**How to complete this task**
Return the full set of entries exactly. Omit none.

**Supplied data**
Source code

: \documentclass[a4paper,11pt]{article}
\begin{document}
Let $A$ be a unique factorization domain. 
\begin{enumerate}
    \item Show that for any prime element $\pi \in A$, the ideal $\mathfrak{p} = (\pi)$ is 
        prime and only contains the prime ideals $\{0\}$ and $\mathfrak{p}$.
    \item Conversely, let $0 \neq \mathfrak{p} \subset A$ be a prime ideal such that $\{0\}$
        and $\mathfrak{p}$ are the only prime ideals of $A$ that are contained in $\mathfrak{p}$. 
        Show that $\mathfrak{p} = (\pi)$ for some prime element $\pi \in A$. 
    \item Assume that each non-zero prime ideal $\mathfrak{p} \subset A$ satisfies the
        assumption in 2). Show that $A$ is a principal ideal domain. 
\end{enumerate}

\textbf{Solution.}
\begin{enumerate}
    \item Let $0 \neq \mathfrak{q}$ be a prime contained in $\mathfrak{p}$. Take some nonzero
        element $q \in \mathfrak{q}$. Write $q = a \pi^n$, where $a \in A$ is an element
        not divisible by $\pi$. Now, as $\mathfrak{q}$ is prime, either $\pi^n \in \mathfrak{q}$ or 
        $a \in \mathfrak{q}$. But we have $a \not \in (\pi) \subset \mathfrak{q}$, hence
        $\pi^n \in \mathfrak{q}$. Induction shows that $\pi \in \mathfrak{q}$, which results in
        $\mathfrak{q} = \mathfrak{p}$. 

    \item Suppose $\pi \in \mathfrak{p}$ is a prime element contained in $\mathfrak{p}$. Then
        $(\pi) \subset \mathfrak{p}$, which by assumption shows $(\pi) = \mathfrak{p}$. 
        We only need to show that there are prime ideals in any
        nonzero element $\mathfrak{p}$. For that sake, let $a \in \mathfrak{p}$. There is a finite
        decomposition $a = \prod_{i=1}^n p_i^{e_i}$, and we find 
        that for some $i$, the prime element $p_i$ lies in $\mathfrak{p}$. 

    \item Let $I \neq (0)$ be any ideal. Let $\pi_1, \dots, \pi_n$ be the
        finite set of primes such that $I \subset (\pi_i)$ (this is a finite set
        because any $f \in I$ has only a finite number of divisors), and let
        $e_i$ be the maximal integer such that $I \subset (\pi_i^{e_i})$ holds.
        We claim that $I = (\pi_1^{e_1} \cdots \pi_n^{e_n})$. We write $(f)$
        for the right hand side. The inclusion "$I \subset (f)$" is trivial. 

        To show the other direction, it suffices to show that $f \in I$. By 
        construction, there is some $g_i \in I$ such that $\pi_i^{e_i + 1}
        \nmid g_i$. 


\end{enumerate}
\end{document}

**The answer**
Source code

: \documentclass[a4paper,11pt]{article}
\begin{document}
Let $A$ be a unique factorization domain. 
\begin{enumerate}
    \item Show that for any prime element $\pi \in A$, the ideal $\mathfrak{p} = (\pi)$ is 
        prime and only contains the prime ideals $\{0\}$ and $\mathfrak{p}$.
    \item Conversely, let $0 \neq \mathfrak{p} \subset A$ be a prime ideal such that $\{0\}$
        and $\mathfrak{p}$ are the only prime ideals of $A$ that are contained in $\mathfrak{p}$. 
        Show that $\mathfrak{p} = (\pi)$ for some prime element $\pi \in A$. 
    \item Assume that each non-zero prime ideal $\mathfrak{p} \subset A$ satisfies the
        assumption in 2). Show that $A$ is a principal ideal domain. 
\end{enumerate}

\textbf{Solution.}
\begin{enumerate}
    \item Let $0 \neq \mathfrak{q}$ be a prime contained in $\mathfrak{p}$. Take some nonzero
        element $q \in \mathfrak{q}$. Write $q = a \pi^n$, where $a \in A$ is an element
        not divisible by $\pi$. Now, as $\mathfrak{q}$ is prime, either $\pi^n \in \mathfrak{q}$ or 
        $a \in \mathfrak{q}$. But we have $a \not \in (\pi) \subset \mathfrak{q}$, hence
        $\pi^n \in \mathfrak{q}$. Induction shows that $\pi \in \mathfrak{q}$, which results in
        $\mathfrak{q} = \mathfrak{p}$. 

    \item Suppose $\pi \in \mathfrak{p}$ is a prime element contained in $\mathfrak{p}$. Then
        $(\pi) \subset \mathfrak{p}$, which by assumption shows $(\pi) = \mathfrak{p}$. 
        We only need to show that there are prime ideals in any
        nonzero element $\mathfrak{p}$. For that sake, let $a \in \mathfrak{p}$. There is a finite
        decomposition $a = \prod_{i=1}^n p_i^{e_i}$, and we find 
        that for some $i$, the prime element $p_i$ lies in $\mathfrak{p}$. 

    \item Let $I \neq (0)$ be any ideal. Let $\pi_1, \dots, \pi_n$ be the
        finite set of primes such that $I \subset (\pi_i)$ (this is a finite set
        because any $f \in I$ has only a finite number of divisors), and let
        $e_i$ be the maximal integer such that $I \subset (\pi_i^{e_i})$ holds.
        We claim that $I = (\pi_1^{e_1} \cdots \pi_n^{e_n})$. We write $(f)$
        for the right hand side. The inclusion "$I \subset (f)$" is trivial. 

        To show the other direction, it suffices to show that $f \in I$. By 
        construction, there is some $g_i \in I$ such that $\pi_i^{e_i + 1}
        \nmid g_i$. 


\end{enumerate}
\end{document}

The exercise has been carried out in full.